◆ TRY IT ◆
For each record below, retype the text exactly and omit any image.

◆ MATERIAL FOR THE TASK ◆

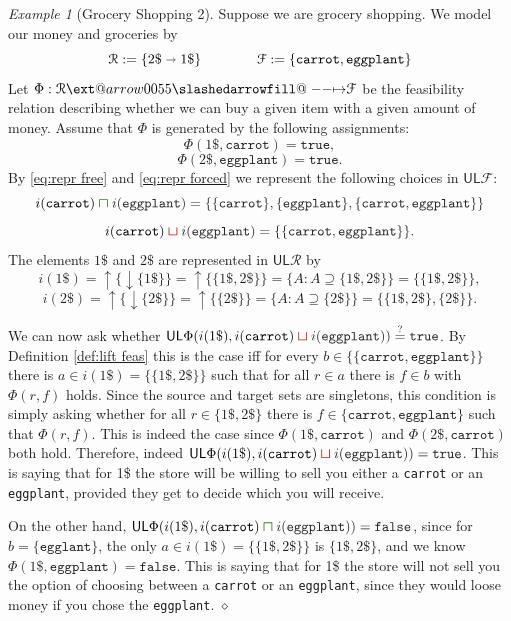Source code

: \documentclass[12pt]{article}
\makeatletter
\theoremstyle{definition}
\theoremstyle{plain}
\theoremstyle{plain}
\theoremstyle{plain}
\theoremstyle{plain}
\theoremstyle{remark}
\newtheorem{example}[definition]{Example}
\newcommand\xqed[1]{%
	\leavevmode\unskip\penalty9999 \hbox{}\nobreak\hfill
	\quad\hbox{#1}}
\newcommand\exampleend{\xqed{$\diamond$}}
\theoremstyle{remark}
\newcommand{\mc}[1]{\mathcal{#1}}
\newcommand{\low}{\mathsf{L}}
\newcommand{\upper}{\mathsf{U}}
\newcommand{\true}{\mathtt{true}}
\newcommand{\false}{\mathtt{false}}
\newcommand{\upc}[1]{{\uparrow #1}}
\newcommand{\lwc}[1]{{\downarrow #1}}
\def\slashedarrowfill@#1#2#3#4#5{%
	$\m@th\thickmuskip0mu\medmuskip\thickmuskip\thinmuskip\thickmuskip
	\relax#5#1\mkern-7mu%
	\cleaders\hbox{$#5\mkern-2mu#2\mkern-2mu$}\hfill
	\mathclap{#3}\mathclap{#2}%
	\cleaders\hbox{$#5\mkern-2mu#2\mkern-2mu$}\hfill
	\mkern-7mu#4$%
}
\def\rightslashedarrowfill@{%
	\slashedarrowfill@\relbar\relbar\mapstochar\rightarrow}
\newcommand\xslashedrightarrow[2][]{%
	\ext@arrow 0055{\rightslashedarrowfill@}{#1}{#2}}
\newcommand{\csqcap}{\color{OliveGreen}\bm{\sqcap}\color{Black}}
\newcommand{\csqcup}{\color{BrickRed}\bm{\sqcup}\color{Black}}
\makeatother
\begin{document}
\begin{example}[Grocery Shopping 2]\label{ex:groceries 2}
	Suppose we are grocery shopping. We model our money and groceries by $$\mc{R} := \{2\$ \shortrightarrow 1\$\} \qquad \qquad \mc{F} := \{\mathtt{carrot}, \mathtt{eggplant} \}$$
	Let $\Phi: \mc{R} \xslashedrightarrow{} \mc{F}$ be the feasibility relation describing whether we can buy a given item with a given amount of money. Assume that $\Phi$ is generated by the following assignments:
	$$\Phi(1\$,\mathtt{carrot}) = \true,$$
	$$\Phi(2\$,\mathtt{eggplant}) = \true.$$
	By \eqref{eq:repr free} and \eqref{eq:repr forced} we represent the following choices in $\upper\low\mc{F}$:
	$$i(\mathtt{carrot}) \csqcap i(\mathtt{eggplant}) = \{ \{\mathtt{carrot}\},\{\mathtt{eggplant}\}, \{ \mathtt{carrot}, \mathtt{eggplant} \} \}$$ 
	$$i(\mathtt{carrot}) \csqcup i(\mathtt{eggplant}) = \{ \{ \mathtt{carrot}, \mathtt{eggplant} \} \}.$$
	The elements $1\$$ and $2\$$ are represented in $\upper\low\mc{R}$ by
	$$i(1\$) = \upc\{\lwc\{ 1\$ \} \} = \upc \{ \{1\$, 2\$\} \} = \{A : A \supseteq \{1\$, 2\$ \} \} = \{ \{ 1\$,2\$\} \},$$
	$$i(2\$) = \upc\{\lwc\{ 2\$ \} \} = \upc \{ \{2\$\} \} = \{A : A \supseteq  \{2\$\} \} = \{ \{1\$, 2\$ \}, \{2\$\}  \}.$$
	
	We can now ask whether $\upper\low\Phi(i(1\$), i(\mathtt{carrot}) \csqcup i(\mathtt{eggplant})) \stackrel{?}{=} \true$. By Definition \ref{def:lift feas} this is the case iff for every $b \in \{ \{ \mathtt{carrot}, \mathtt{eggplant} \} \}$ there is $a \in i(1\$) = \{ \{ 1\$,2\$\} \}$ such that for all $r \in a$ there is $f \in b$ with $\Phi(r,f)$ holds. Since the source and target sets are singletons, this condition is simply asking whether for all $r \in \{ 1\$, 2\$ \}$ there is $f \in \{ \mathtt{carrot}, \mathtt{eggplant} \}$ such that $\Phi(r,f)$. This is indeed the case since $\Phi(1\$,\mathtt{carrot})$ and $\Phi(2\$,\mathtt{carrot})$ both hold. Therefore, indeed $\upper\low\Phi(i(1\$), i(\mathtt{carrot}) \csqcup i(\mathtt{eggplant})) = \true$. This is saying that for 1\$ the store will be willing to sell you either a \texttt{carrot} or an \texttt{eggplant}, provided they get to decide which you will receive.
	
	On the other hand, $\upper\low\Phi(i(1\$), i(\mathtt{carrot}) \csqcap i(\mathtt{eggplant})) = \false$, since for $b = \{\mathtt{egglant}\}$, the only $a \in i(1\$) = \{ \{ 1\$,2\$\} \}$ is $\{1\$, 2\$ \}$, and we know $\Phi(1\$,\mathtt{eggplant}) = \false$. This is saying that for 1\$ the store will not sell you the option of choosing between a \texttt{carrot} or an \texttt{eggplant}, since they would loose money if you chose the \texttt{eggplant}. \exampleend
\end{example}
\end{document}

◆ RESULT OF THIS TASK ◆
Source code

: \documentclass[12pt]{article}
\makeatletter
\theoremstyle{definition}
\theoremstyle{plain}
\theoremstyle{plain}
\theoremstyle{plain}
\theoremstyle{plain}
\theoremstyle{remark}
\newtheorem{example}[definition]{Example}
\newcommand\xqed[1]{%
	\leavevmode\unskip\penalty9999 \hbox{}\nobreak\hfill
	\quad\hbox{#1}}
\newcommand\exampleend{\xqed{$\diamond$}}
\theoremstyle{remark}
\newcommand{\mc}[1]{\mathcal{#1}}
\newcommand{\low}{\mathsf{L}}
\newcommand{\upper}{\mathsf{U}}
\newcommand{\true}{\mathtt{true}}
\newcommand{\false}{\mathtt{false}}
\newcommand{\upc}[1]{{\uparrow #1}}
\newcommand{\lwc}[1]{{\downarrow #1}}
\def\slashedarrowfill@#1#2#3#4#5{%
	$\m@th\thickmuskip0mu\medmuskip\thickmuskip\thinmuskip\thickmuskip
	\relax#5#1\mkern-7mu%
	\cleaders\hbox{$#5\mkern-2mu#2\mkern-2mu$}\hfill
	\mathclap{#3}\mathclap{#2}%
	\cleaders\hbox{$#5\mkern-2mu#2\mkern-2mu$}\hfill
	\mkern-7mu#4$%
}
\def\rightslashedarrowfill@{%
	\slashedarrowfill@\relbar\relbar\mapstochar\rightarrow}
\newcommand\xslashedrightarrow[2][]{%
	\ext@arrow 0055{\rightslashedarrowfill@}{#1}{#2}}
\newcommand{\csqcap}{\color{OliveGreen}\bm{\sqcap}\color{Black}}
\newcommand{\csqcup}{\color{BrickRed}\bm{\sqcup}\color{Black}}
\makeatother
\begin{document}
\begin{example}[Grocery Shopping 2]\label{ex:groceries 2}
	Suppose we are grocery shopping. We model our money and groceries by $$\mc{R} := \{2\$ \shortrightarrow 1\$\} \qquad \qquad \mc{F} := \{\mathtt{carrot}, \mathtt{eggplant} \}$$
	Let $\Phi: \mc{R} \xslashedrightarrow{} \mc{F}$ be the feasibility relation describing whether we can buy a given item with a given amount of money. Assume that $\Phi$ is generated by the following assignments:
	$$\Phi(1\$,\mathtt{carrot}) = \true,$$
	$$\Phi(2\$,\mathtt{eggplant}) = \true.$$
	By \eqref{eq:repr free} and \eqref{eq:repr forced} we represent the following choices in $\upper\low\mc{F}$:
	$$i(\mathtt{carrot}) \csqcap i(\mathtt{eggplant}) = \{ \{\mathtt{carrot}\},\{\mathtt{eggplant}\}, \{ \mathtt{carrot}, \mathtt{eggplant} \} \}$$ 
	$$i(\mathtt{carrot}) \csqcup i(\mathtt{eggplant}) = \{ \{ \mathtt{carrot}, \mathtt{eggplant} \} \}.$$
	The elements $1\$$ and $2\$$ are represented in $\upper\low\mc{R}$ by
	$$i(1\$) = \upc\{\lwc\{ 1\$ \} \} = \upc \{ \{1\$, 2\$\} \} = \{A : A \supseteq \{1\$, 2\$ \} \} = \{ \{ 1\$,2\$\} \},$$
	$$i(2\$) = \upc\{\lwc\{ 2\$ \} \} = \upc \{ \{2\$\} \} = \{A : A \supseteq  \{2\$\} \} = \{ \{1\$, 2\$ \}, \{2\$\}  \}.$$
	
	We can now ask whether $\upper\low\Phi(i(1\$), i(\mathtt{carrot}) \csqcup i(\mathtt{eggplant})) \stackrel{?}{=} \true$. By Definition \ref{def:lift feas} this is the case iff for every $b \in \{ \{ \mathtt{carrot}, \mathtt{eggplant} \} \}$ there is $a \in i(1\$) = \{ \{ 1\$,2\$\} \}$ such that for all $r \in a$ there is $f \in b$ with $\Phi(r,f)$ holds. Since the source and target sets are singletons, this condition is simply asking whether for all $r \in \{ 1\$, 2\$ \}$ there is $f \in \{ \mathtt{carrot}, \mathtt{eggplant} \}$ such that $\Phi(r,f)$. This is indeed the case since $\Phi(1\$,\mathtt{carrot})$ and $\Phi(2\$,\mathtt{carrot})$ both hold. Therefore, indeed $\upper\low\Phi(i(1\$), i(\mathtt{carrot}) \csqcup i(\mathtt{eggplant})) = \true$. This is saying that for 1\$ the store will be willing to sell you either a \texttt{carrot} or an \texttt{eggplant}, provided they get to decide which you will receive.
	
	On the other hand, $\upper\low\Phi(i(1\$), i(\mathtt{carrot}) \csqcap i(\mathtt{eggplant})) = \false$, since for $b = \{\mathtt{egglant}\}$, the only $a \in i(1\$) = \{ \{ 1\$,2\$\} \}$ is $\{1\$, 2\$ \}$, and we know $\Phi(1\$,\mathtt{eggplant}) = \false$. This is saying that for 1\$ the store will not sell you the option of choosing between a \texttt{carrot} or an \texttt{eggplant}, since they would loose money if you chose the \texttt{eggplant}. \exampleend
\end{example}
\end{document}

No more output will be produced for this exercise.